The approach to take for strengthening a joint which has been injured
or is arthritic should begin with isometric exercises. These are resistance
exercises whereby the muscles surrounding the affected joint is contracted,
but there is no movement at the joint. I often refer to this type of
exercise as "holding" exercise. Specifically, correctly executed (i.e. with
proper biomechanics) yoga poses are an excellent form of isometric
exercises. Since these types of resistances exercises do not require
movement of a painful joint, they can be started as long as the joint is
stable. Once joint movement becomes pain-free, adding in isotonic
resistance exercises is important. Strengthening the joint (and all the
connective tissue maintaining the joint) within its full range of motion is
extremely important to return the joint to full functionality. I would
venture to say that the reason an injured or arthritic joint is often
vulnerable to future problems is because most individuals do not take the
time to fully rehabilitate the joint's connective tissue.
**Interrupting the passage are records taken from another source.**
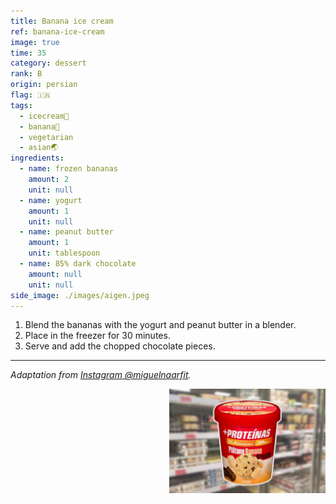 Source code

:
 ```yaml
---
title: Banana ice cream
ref: banana-ice-cream
image: true
time: 35
category: dessert
rank: B
origin: persian
flag: 🇮🇷
tags:
  - icecream🍦
  - banana🍌
  - vegetarian
  - asian🌏
ingredients:
  - name: frozen bananas
    amount: 2
    unit: null
  - name: yogurt
    amount: 1
    unit: null
  - name: peanut butter
    amount: 1
    unit: tablespoon
  - name: 85% dark chocolate
    amount: null
    unit: null
side_image: ./images/aigen.jpeg
---
```


1. Blend the bananas with the yogurt and peanut butter in a blender.
2. Place in the freezer for 30 minutes.
3. Serve and add the chopped chocolate pieces.

---

_Adaptation from [Instagram @miguelnaarfit](https://www.instagram.com/reel/C8Fg_5NCNkG/?utm_source=ig_web_copy_link&igsh=MzRlODBiNWFlZA==)._

<img src="images/banana_ice_cream.jpg" style="width:250px; float:right;"/> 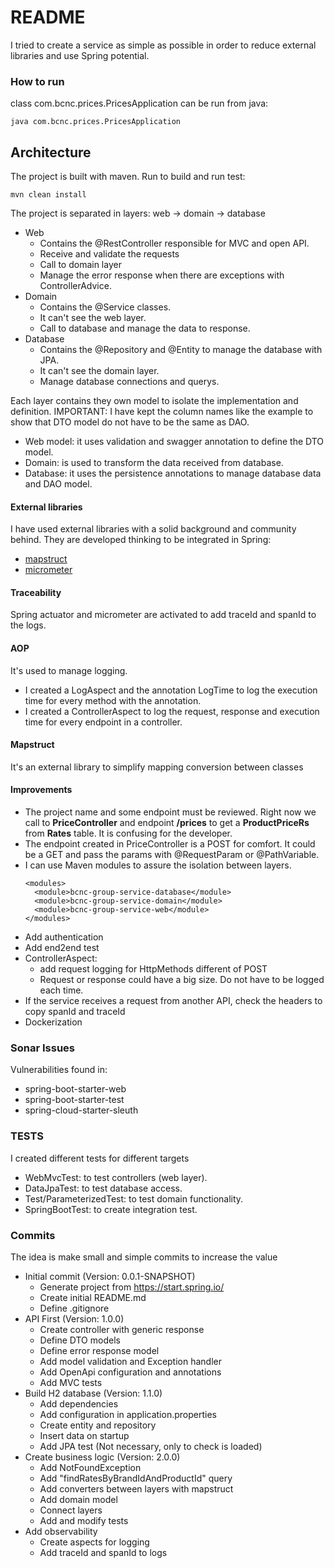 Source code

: # README #

I tried to create a service as simple as possible in order to reduce external libraries and use Spring potential.

### How to run ###

class com.bcnc.prices.PricesApplication can be run from java: 
```
java com.bcnc.prices.PricesApplication
```

## Architecture ##

The project is built with maven. Run to build and run test:
```
mvn clean install
```
The project is separated in layers: web -> domain -> database
- Web
  - Contains the @RestController responsible for MVC and open API.
  - Receive and validate the requests
  - Call to domain layer
  - Manage the error response when there are exceptions with ControllerAdvice.
- Domain
  - Contains the @Service classes.
  - It can't see the web layer.
  - Call to database and manage the data to response.
- Database
  - Contains the @Repository and @Entity to manage the database with JPA.
  - It can't see the domain layer.
  - Manage database connections and querys.

Each layer contains they own model to isolate the implementation and definition. IMPORTANT: I have kept the column names like the example to show that DTO model do not have to be the same as DAO.
- Web model: it uses validation and swagger annotation to define the DTO model.
- Domain: is used to transform the data received from database.
- Database: it uses the persistence annotations to manage database data and DAO model.

#### External libraries ####

I have used external libraries with a solid background and community behind. They are developed thinking to be integrated in Spring:
- [mapstruct](https://mapstruct.org/)
- [micrometer](https://micrometer.io/)

#### Traceability ####

Spring actuator and micrometer are activated to add traceId and spanId to the logs.

#### AOP ####

It's used to manage logging.
- I created a LogAspect and the annotation LogTime to log the execution time for every method with the annotation.
- I created a ControllerAspect to log the request, response and execution time for every endpoint in a controller.

#### Mapstruct ####

It's an external library to simplify mapping conversion between classes

#### Improvements ####

- The project name and some endpoint must be reviewed. Right now we call to **PriceController** and endpoint **/prices** to get a **ProductPriceRs** from **Rates** table. It is confusing for the developer.
- The endpoint created in PriceController is a POST for comfort. It could be a GET and pass the params with @RequestParam or @PathVariable.
- I can use Maven modules to assure the isolation between layers. 
  ```
  <modules>
    <module>bcnc-group-service-database</module>
    <module>bcnc-group-service-domain</module>
    <module>bcnc-group-service-web</module>
  </modules>
  ```
- Add authentication
- Add end2end test
- ControllerAspect:
  - add request logging for HttpMethods different of POST
  - Request or response could have a big size. Do not have to be logged each time.
- If the service receives a request from another API, check the headers to copy spanId and traceId
- Dockerization
  
### Sonar Issues ###

Vulnerabilities found in:

- spring-boot-starter-web
- spring-boot-starter-test
- spring-cloud-starter-sleuth

### TESTS ###

I created different tests for different targets
- WebMvcTest: to test controllers (web layer). 
- DataJpaTest: to test database access.
- Test/ParameterizedTest: to test domain functionality.
- SpringBootTest: to create integration test.

### Commits ###

The idea is make small and simple commits to increase the value

- Initial commit (Version: 0.0.1-SNAPSHOT)
  - Generate project from https://start.spring.io/
  - Create initial README.md
  - Define .gitignore
- API First (Version: 1.0.0)
  - Create controller with generic response
  - Define DTO models
  - Define error response model
  - Add model validation and Exception handler
  - Add OpenApi configuration and annotations
  - Add MVC tests
- Build H2 database (Version: 1.1.0)
  - Add dependencies
  - Add configuration in application.properties
  - Create entity and repository
  - Insert data on startup
  - Add JPA test (Not necessary, only to check is loaded)
- Create business logic (Version: 2.0.0)
  - Add NotFoundException
  - Add "findRatesByBrandIdAndProductId" query
  - Add converters between layers with mapstruct
  - Add domain model
  - Connect layers
  - Add and modify tests
- Add observability
  - Create aspects for logging
  - Add traceId and spanId to logs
By imposing "passive" (stretching) forces on newly forming collagen
fibers (i.e. scar tissue), cross-linking and collagen fibril
disorganization can be diminished.38,39 Flexibility or stretching exercises
are tantamount to maintaining and rebuilding supple connective tissue.40
Stretching of the connective tissue around the affected joint should begin
as soon as the joint is relatively pain and inflammation free. Stretching
exercises should include the affected joint but also the unaffected paired
joint and always be within the limits of pain. Further, stretches should be
held for 30 seconds to 90 seconds, at least. Please see reference #40 for
more details on how to properly undertake a stretching program.
Maintaining joint health is a matter of paying attention to diet and
exercise (not very original!). In the diet a sufficient intake of minerals
and vitamin C is ultimately important for synthesis of healthy connective
tissue. Adding in two aspects of exercise which are less publicized
(strengthening and stretching) than aerobic exercise, are the key to
maintaining joint health, i.e. prevent future injury.
Information regarding the composition of joint connective tissue and
metabolism of connective tissue macromolecules has laid the groundwork to
understand what natural products could be helpful for joint repair.
Glucosamine sulfate, SAM, vitamin C, copper, zinc, boron, and manganese are
some of the important nutrients to consider supplementing when joint repair
is required. Complete joint repair would also include specific
strengthening and stretching exercises for the affected and paired joint.
It is important to remember that short term, infrequent use of NSAIDs
are probably not problematic for the joint tissues. However, the only
effect an individual is achieving with NSAIDs is anti-inflammatory. This
means that treating affected joints with NSAIDs is simply symptomatic
relief. Although the cause of joint pain appears to be chemicals involved
in the inflammatory response, joint inflammation is a response to damaged
connective tissue. Therefore the logical, comprehensive treatment for joint
pain is to deal with the underlying cause of damaged connective tissue.